Next, we investigated the transcriptomic changes in adaptive immune cells. The B, CD4T, and CD8T cell groups from Fig. 1 C were extracted and separated into more specific subtypes. B cells were separated into non-switched memory B cells (non-switched MB), switched memory B cells (switched MB), exhausted B cells, and plasmablasts (Fig. 3 A). CD4⁺ T cells were divided into four subtypes: T helper 1 (Th1), T helper 17 (Th17), follicular helper T (Tfh), and regulatory T (Treg) cells (Fig. 3B). CD8⁺ T cells were classified into three subtypes: central memory T (TCM), effector memory T (TEM), and terminal effector T (TTE) cells (Fig. 3 C).

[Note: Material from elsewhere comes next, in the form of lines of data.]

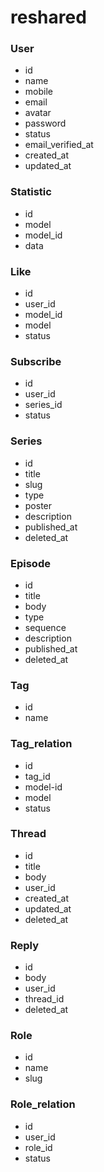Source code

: # reshared

### User
- id
- name
- mobile
- email
- avatar
- password
- status
- email_verified_at
- created_at
- updated_at

### Statistic
- id
- model
- model_id
- data

### Like
- id
- user_id
- model_id
- model
- status

### Subscribe
- id
- user_id
- series_id
- status

### Series
- id
- title
- slug
- type
- poster
- description
- published_at
- deleted_at

### Episode
- id
- title
- body
- type
- sequence
- description
- published_at
- deleted_at

### Tag
- id
- name

### Tag_relation
- id
- tag_id
- model-id
- model
- status

### Thread
- id
- title
- body
- user_id
- created_at
- updated_at
- deleted_at

### Reply
- id
- body
- user_id
- thread_id
- deleted_at

### Role
- id
- name
- slug

### Role_relation
- id
- user_id
- role_id
- status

The markers for each compartment are described in Additional file 6: Fig. S3B‒D.

Periodontitis-induced transcriptional alterations in adaptive immune, B, CD4T, and CD8T cells

A. UMAP plot of the four B cell subsets: exhausted B cells, switched memory B (switched MB) cells, non-switched memory B (non-switched MB) cells, and plasmablasts

B. UMAP plot of the four CD4⁺ T-cell subsets: T helper 1 (Th1), T helper 17 (Th17), follicular helper T (Tfh), and regulatory T (Treg)

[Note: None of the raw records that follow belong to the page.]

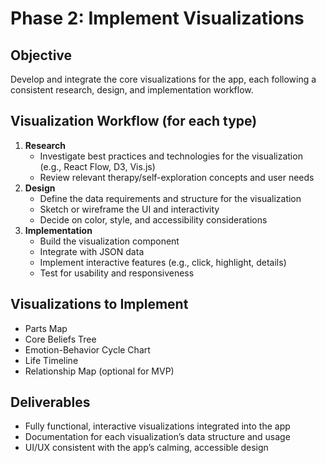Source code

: # Phase 2: Implement Visualizations

## Objective

Develop and integrate the core visualizations for the app, each following a consistent research, design, and implementation workflow.

## Visualization Workflow (for each type)

1. **Research**
   - Investigate best practices and technologies for the visualization (e.g., React Flow, D3, Vis.js)
   - Review relevant therapy/self-exploration concepts and user needs
2. **Design**
   - Define the data requirements and structure for the visualization
   - Sketch or wireframe the UI and interactivity
   - Decide on color, style, and accessibility considerations
3. **Implementation**
   - Build the visualization component
   - Integrate with JSON data
   - Implement interactive features (e.g., click, highlight, details)
   - Test for usability and responsiveness

## Visualizations to Implement

- Parts Map
- Core Beliefs Tree
- Emotion-Behavior Cycle Chart
- Life Timeline
- Relationship Map (optional for MVP)

## Deliverables

- Fully functional, interactive visualizations integrated into the app
- Documentation for each visualization’s data structure and usage
- UI/UX consistent with the app’s calming, accessible design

C. UMAP plot of the three CD8⁺ T-cell subsets: central memory T (TCM), effector memory T (TEM), and terminal effector T (TTE) cells

D-F. Dot plot showing differential expression levels of genes in the B cell subtypes (D), CD4T cell subtypes (E), and CD8T cell subtypes (F). Figure descriptions are the same as Fig. 2B-D.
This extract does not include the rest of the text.